Place your Google service account credentials in `secrets/client_secret.json`.

### 2. Basic usage

```python
from google_sheets_helper import GoogleSheetsHelper, load_client_secret, setup_logging

setup_logging()
client_secret = load_client_secret()
gs_helper = GoogleSheetsHelper(client_secret)

spreadsheet_id = "your_spreadsheet_id"
worksheet_name = "your_worksheet_name"

df = gs_helper.load_sheet_as_dataframe(spreadsheet_id, worksheet_name)
utils = DataframeUtils()

df = utils.fix_data_types(df, skip_columns=None)
df = utils.handle_missing_values(df)
df = utils.clean_text_encoding(df)
df = utils.transform_column_names(df, naming_convention="snake_case")

print(df.head(), df.dtypes)

os.makedirs("data", exist_ok=True)
filename = os.path.join("data", f"{spreadsheet_id}_{worksheet_name}.csv")

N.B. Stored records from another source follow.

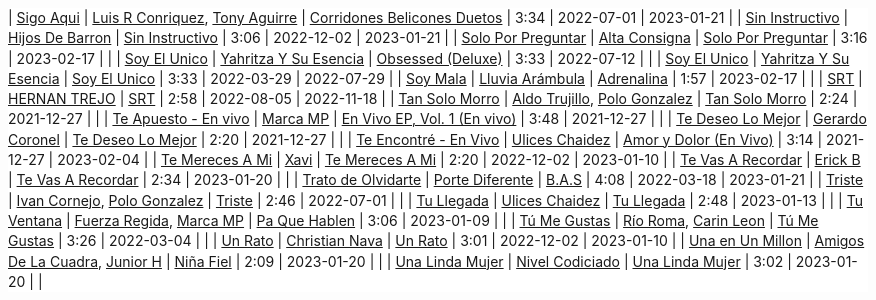 | [Sigo Aqui](https://open.spotify.com/track/12wuxFcfZF015vy3XgoZsr) | [Luis R Conriquez](https://open.spotify.com/artist/0pePYDrJGk8gqMRbXrLJC8), [Tony Aguirre](https://open.spotify.com/artist/6twEaJ9RPRYiCmWapjG8xh) | [Corridones Belicones Duetos](https://open.spotify.com/album/25ONLIs4F5slSeYvIG1ZEz) | 3:34 | 2022-07-01 | 2023-01-21 |
| [Sin Instructivo](https://open.spotify.com/track/0LWOMX9KX6651zRuMunVSH) | [Hijos De Barron](https://open.spotify.com/artist/32YGQsNtuwyobFFnn8ikpe) | [Sin Instructivo](https://open.spotify.com/album/6MVd7rogG9g2kCmt6fy22j) | 3:06 | 2022-12-02 | 2023-01-21 |
| [Solo Por Preguntar](https://open.spotify.com/track/6qyU3iqMTvr4FpSO2i6Xu3) | [Alta Consigna](https://open.spotify.com/artist/0DjAjUeZwSixK0dRwplBXb) | [Solo Por Preguntar](https://open.spotify.com/album/5ZditFs5OPmmeogH5e2Xi4) | 3:16 | 2023-02-17 |  |
| [Soy El Unico](https://open.spotify.com/track/4pKhxDtzoLPVy4GzW1ibAz) | [Yahritza Y Su Esencia](https://open.spotify.com/artist/51ZSh80McCt7vbqHouzW0A) | [Obsessed \(Deluxe\)](https://open.spotify.com/album/39CdVx9DN5FtCzIyqkrzAq) | 3:33 | 2022-07-12 |  |
| [Soy El Unico](https://open.spotify.com/track/6HJIZUOiZDE814XMhRGSZN) | [Yahritza Y Su Esencia](https://open.spotify.com/artist/51ZSh80McCt7vbqHouzW0A) | [Soy El Unico](https://open.spotify.com/album/5oPFcz7IZOyJKNdJ08HXQl) | 3:33 | 2022-03-29 | 2022-07-29 |
| [Soy Mala](https://open.spotify.com/track/10pyLImhmwLQcl3G4ahJZB) | [Lluvia Arámbula](https://open.spotify.com/artist/1GNHRCTZBHUf8rYfPTjT92) | [Adrenalina](https://open.spotify.com/album/4806StxcG6kpJXdGwMH9Tc) | 1:57 | 2023-02-17 |  |
| [SRT](https://open.spotify.com/track/0kPHa4gC1vwie3CIOATJm3) | [HERNAN TREJO](https://open.spotify.com/artist/2JW58Zzu11HCWLaMou9UGD) | [SRT](https://open.spotify.com/album/0DbVzazbyboM9WB3XBVVei) | 2:58 | 2022-08-05 | 2022-11-18 |
| [Tan Solo Morro](https://open.spotify.com/track/5eBzDfTG7m8NUWf14YYQcU) | [Aldo Trujillo](https://open.spotify.com/artist/0l6WgSoqo4UqeuXFKnTQRu), [Polo Gonzalez](https://open.spotify.com/artist/0OpXeanba0vYnyoft00BP6) | [Tan Solo Morro](https://open.spotify.com/album/1LmawVjg3zfR7kcPZ8SIjG) | 2:24 | 2021-12-27 |  |
| [Te Apuesto \- En vivo](https://open.spotify.com/track/7wnO6pBzcWWT8zT4vFx7hM) | [Marca MP](https://open.spotify.com/artist/44mEtidu0VdRkIqO4IbkNa) | [En Vivo EP, Vol\. 1 \(En vivo\)](https://open.spotify.com/album/6ewLeV1GpI2Jg1vMXqXBIN) | 3:48 | 2021-12-27 |  |
| [Te Deseo Lo Mejor](https://open.spotify.com/track/5ZyUe1pOBYblWLN2E3xJXu) | [Gerardo Coronel](https://open.spotify.com/artist/6JoYL9QYbdgPb6EuE5J2pC) | [Te Deseo Lo Mejor](https://open.spotify.com/album/3TJYqNwsxy6on2wKnQSOUc) | 2:20 | 2021-12-27 |  |
| [Te Encontré \- En Vivo](https://open.spotify.com/track/5MyH0HWPtx6Ua7IVdCsrjE) | [Ulices Chaidez](https://open.spotify.com/artist/5npvUMe1CGnIhTX7OaLGVV) | [Amor y Dolor \(En Vivo\)](https://open.spotify.com/album/07MjejZluBKxlicNhE0WMq) | 3:14 | 2021-12-27 | 2023-02-04 |
| [Te Mereces A Mi](https://open.spotify.com/track/5UFmU41FARfLkGGi4u7mQq) | [Xavi](https://open.spotify.com/artist/3Me35AWHCGqW4sZ7bWWJt1) | [Te Mereces A Mi](https://open.spotify.com/album/6ipurHHwRzradhwlT4JFZN) | 2:20 | 2022-12-02 | 2023-01-10 |
| [Te Vas A Recordar](https://open.spotify.com/track/7uEruRFEeMn57hrmZhA4w5) | [Erick B](https://open.spotify.com/artist/7vp0b6TMlF5PF9eIeSzadf) | [Te Vas A Recordar](https://open.spotify.com/album/1toqZv5ko57peyVVpYJFvo) | 2:34 | 2023-01-20 |  |
| [Trato de Olvidarte](https://open.spotify.com/track/1oWchNhYm1gbwt2sjh5yAP) | [Porte Diferente](https://open.spotify.com/artist/1OZhgL2E9qx49PhVzWRcuf) | [B.A.S](https://open.spotify.com/album/52LCfcij1vNamKkTXFAn7y) | 4:08 | 2022-03-18 | 2023-01-21 |
| [Triste](https://open.spotify.com/track/3KBPBsKy6quP8PvTo81D5W) | [Ivan Cornejo](https://open.spotify.com/artist/6PH3FLQAxtqYy46Zv08bpV), [Polo Gonzalez](https://open.spotify.com/artist/0OpXeanba0vYnyoft00BP6) | [Triste](https://open.spotify.com/album/2CJGDHYWZziHsTzuFZL0W8) | 2:46 | 2022-07-01 |  |
| [Tu Llegada](https://open.spotify.com/track/3JVFLYJKUpvTvUUnut1TvC) | [Ulices Chaidez](https://open.spotify.com/artist/5npvUMe1CGnIhTX7OaLGVV) | [Tu Llegada](https://open.spotify.com/album/7zI6rJwCEJqPpsm15277vc) | 2:48 | 2023-01-13 |  |
| [Tu Ventana](https://open.spotify.com/track/1S65ib6SBhlsneaVmjbdrw) | [Fuerza Regida](https://open.spotify.com/artist/0ys2OFYzWYB5hRDLCsBqxt), [Marca MP](https://open.spotify.com/artist/44mEtidu0VdRkIqO4IbkNa) | [Pa Que Hablen](https://open.spotify.com/album/7idxAlo8GuUKWV7RhOlptp) | 3:06 | 2023-01-09 |  |
| [Tú Me Gustas](https://open.spotify.com/track/30TZy1etY3FAGBDGS58hRj) | [Río Roma](https://open.spotify.com/artist/2O3v9rCTzLhPFaGaAVgZLt), [Carin Leon](https://open.spotify.com/artist/66ihevNkSYNzRAl44dx6jJ) | [Tú Me Gustas](https://open.spotify.com/album/7tUvz3LUmXYRCZX8lUPTrC) | 3:26 | 2022-03-04 |  |
| [Un Rato](https://open.spotify.com/track/0iej2fZX8h0bzPg46JgtwG) | [Christian Nava](https://open.spotify.com/artist/4ykQDHQarNbuhmYt8YB3W0) | [Un Rato](https://open.spotify.com/album/1DiTGpSzog7O7bWo6BzrBC) | 3:01 | 2022-12-02 | 2023-01-10 |
| [Una en Un Millon](https://open.spotify.com/track/2fuftZ5cJqs2T2lZqDVr5y) | [Amigos De La Cuadra](https://open.spotify.com/artist/5GArqt3wMxHacJWynHFpMY), [Junior H](https://open.spotify.com/artist/7Gi6gjaWy3DxyilpF1a8Is) | [Niña Fiel](https://open.spotify.com/album/3KpHEtgSEBgbycuWbZFcCV) | 2:09 | 2023-01-20 |  |
| [Una Linda Mujer](https://open.spotify.com/track/3h90gypXwmPw2EclCHdfcF) | [Nivel Codiciado](https://open.spotify.com/artist/5aHKxMwIrPVwy4m6FTOiXK) | [Una Linda Mujer](https://open.spotify.com/album/6IPrta7kcyyOWTQIJZWz5J) | 3:02 | 2023-01-20 |  |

df.to_csv(filename, index=False)
```

## Data Cleaning Pipeline

You can use the built-in DataFrame utilities for further cleaning:

```python
from google_sheets_helper import DataframeUtils

utils = DataframeUtils()
df = utils.fix_data_types(df)
df = utils.handle_missing_values(df)
df = utils.clean_text_encoding(df)
df = utils.transform_column_names(df, naming_convention="snake_case")
```

## API Reference

- `GoogleSheetsHelper`: Main class for reading and transforming Google Sheets/Excel data
- `load_client_secret`: Loads credentials from a JSON file
- `setup_logging`: Configures logging for the package
- `DataframeUtils`: Utility class for DataFrame cleaning and optimization
- Exception classes: `AuthenticationError`, `APIError`, `ConfigurationError`, `DataProcessingError`, `ValidationError`

## Error Handling

```python
from google_sheets_helper import (
    GoogleSheetsHelper,
    AuthenticationError,
    ValidationError,
    APIError,
    DataProcessingError,
    ConfigurationError
)

try:
    df = gs_helper.load_sheet_as_dataframe(spreadsheet_id, worksheet_name)
except AuthenticationError:
    # Handle credential issues
    pass
except ValidationError:
    # Handle input validation errors
    pass
except APIError:
    # Handle API errors
    pass
except DataProcessingError:
    # Handle data processing errors
    pass
```

## Examples

Check the `examples/` directory for comprehensive usage examples:

- `basic_usage.py` - Simple sheet extraction and cleaning

## Requirements

- Python 3.9-3.12
- pandas >= 2.0.0
- gspread >= 5.10.0
- google-api-python-client >= 2.0.0
- tqdm >= 4.65.0

## Development

For development installation:

```bash
git clone https://github.com/machado000/google-sheets-helper
cd google-sheets-helper
pip install -e ".[dev]"
```

## License

MIT License. See [LICENSE](LICENSE) file for details.

## Support

- [Documentation](https://github.com/machado000/google-sheets-helper#readme)
- [Issues](https://github.com/machado000/google-sheets-helper/issues)
- [Examples](examples/)

## Contributing

Contributions are welcome! Please feel free to submit a Pull Request.